_Problem description_
Show, from the records below, all lines that contain the word "snapshot".

_Study material_
Segment Open

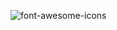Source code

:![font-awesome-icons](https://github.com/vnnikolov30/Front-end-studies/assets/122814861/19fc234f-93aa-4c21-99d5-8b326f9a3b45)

Segment Closed
Segment Open

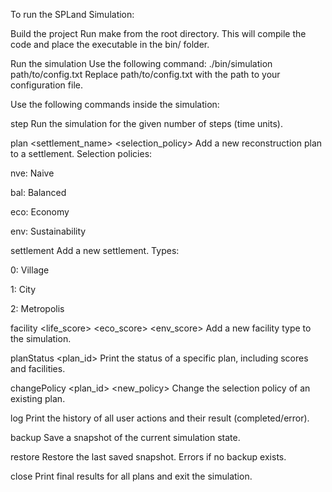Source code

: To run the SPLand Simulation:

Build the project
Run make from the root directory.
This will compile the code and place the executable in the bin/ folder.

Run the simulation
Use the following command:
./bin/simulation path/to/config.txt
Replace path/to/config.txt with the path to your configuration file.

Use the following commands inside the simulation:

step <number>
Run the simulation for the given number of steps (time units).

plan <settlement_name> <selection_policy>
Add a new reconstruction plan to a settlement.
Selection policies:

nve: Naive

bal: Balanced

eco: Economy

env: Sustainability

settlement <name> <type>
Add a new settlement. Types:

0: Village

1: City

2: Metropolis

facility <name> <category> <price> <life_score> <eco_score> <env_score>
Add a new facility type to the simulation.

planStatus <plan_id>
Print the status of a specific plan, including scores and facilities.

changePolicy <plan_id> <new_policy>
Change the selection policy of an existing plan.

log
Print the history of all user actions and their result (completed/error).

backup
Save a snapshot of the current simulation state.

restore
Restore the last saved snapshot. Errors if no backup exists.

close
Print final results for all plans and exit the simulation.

Segment Closed
Segment Open

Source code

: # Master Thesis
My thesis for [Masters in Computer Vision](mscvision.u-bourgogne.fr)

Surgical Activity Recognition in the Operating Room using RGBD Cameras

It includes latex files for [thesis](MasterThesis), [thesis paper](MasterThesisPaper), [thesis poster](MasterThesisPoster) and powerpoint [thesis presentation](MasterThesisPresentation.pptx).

Segment Closed

_Output_
Save a snapshot of the current simulation state.
Restore the last saved snapshot. Errors if no backup exists.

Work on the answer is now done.